In this experiential session, we will discover for ourselves how NVC can help us develop a more empathic attitude when faced with problems that require us to examine our feelings and needs.  An example is how to cope with the need to shift from anger to compassion.  We shall have an opportunity to draw upon our Focusing experience of the bodily felt sense - and the value of the 'pause' - to note the similarities and differences between an NVC shift and a Focusing shift, using real instances from our own lives.  Finally, we will explore in conversation what changes we have noticed taking place in ourselves during the session and how these might be carried forward.
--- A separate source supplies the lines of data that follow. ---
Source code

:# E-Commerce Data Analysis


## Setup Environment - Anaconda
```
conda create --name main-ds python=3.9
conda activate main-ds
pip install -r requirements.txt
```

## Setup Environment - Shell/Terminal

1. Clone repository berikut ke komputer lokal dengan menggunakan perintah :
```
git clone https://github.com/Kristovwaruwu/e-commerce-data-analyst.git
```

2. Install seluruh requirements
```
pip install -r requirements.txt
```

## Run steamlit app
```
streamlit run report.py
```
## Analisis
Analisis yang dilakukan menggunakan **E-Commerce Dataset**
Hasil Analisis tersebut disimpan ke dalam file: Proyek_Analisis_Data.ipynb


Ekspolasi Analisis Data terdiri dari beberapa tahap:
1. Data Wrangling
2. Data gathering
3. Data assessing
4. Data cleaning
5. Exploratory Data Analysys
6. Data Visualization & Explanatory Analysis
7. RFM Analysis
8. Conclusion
This evening’s facilitator: Charles Herr, Ph.D. is a clinical psychologist, with training as a psychoanalyst at the William Alanson White Institute and as a Focusing-Oriented Psychotherapist.  He also has had intensive training in Dialectical Behavior Therapy. Charles has had extensive training in Nonviolent Communication, including an 9 day International Intensive Training with its founder, Marshall Rosenberg, and 5 years in a weekly Practice group with Thom Bond, Director for Education at the New York Center.  Charles was Director of Psychological Services for most of his 18 years as psychologist at Gouverneur Healthcare (and for many of those years also the Director of Internship Training.)  He retired from Gouverneur in September 2013 and is now in part time private practice.
6:45 pm         Refreshments & Networking
7:00 pm         Departure
 
(over please)

SAVE THE DATES FOR 2015 and 2016 NYMF MEETINGS
 
December 6, 2015      Sunday    4:30   7:00 pm – Joan Lavender: The Creation of an Experiential Environment
 
Sunday, January 31:  4:30 – 7:00 p.m.
 
Friday,  April 1:  6:30 – 9:00 p.m.
 
Friday, June 10:  6:30 – 9:00.
 
Friday, September 30:  6:30 – 9:00.
 
Sunday, December 4:  4:30 – 7:00.
 
For other focusing oriented events in the months ahead, please visit our website:      http://www.nymetrofocusing.org/calendar and the website of the Focusing Institute, http://www.focusing.org.
 
Planning Group:
Marcella Calabi, Cynthia Callsen, Susan Deisroth, Naomi Glicken, Larry Hurst, Sharron Kaplan and Diana Kirigin.
 
Friends of the Planning Group:  Christine Bubbico, Judith Cobb, Viktor Raykin, Anne Shollar, Mary Jane Wilkie
 
This is a grassroots, member-run organization.  We welcome your involvement.  The planning group meetings are open to anyone interested in attending.
 
New York Metro Focusing Mission Statement
 
The mission of New York Metro Focusing is to embody and carry forward the practice of Focusing and the philosophy that supports it as developed in the work of Eugene Gendlin and others.  By holding regularly scheduled meetings, NY Metro Focusing will offer members of this local geographic community ongoing opportunities to connect, share and grow in their appreciation and practice of Focusing.  The group will welcome newcomers by offering them an opportunity to learn about the life-enhancing practice of Focusing.  In this way, NY Metro Focusing will help to engender a thriving and visible presence for the practice of Focusing in the New York Metropolitan area.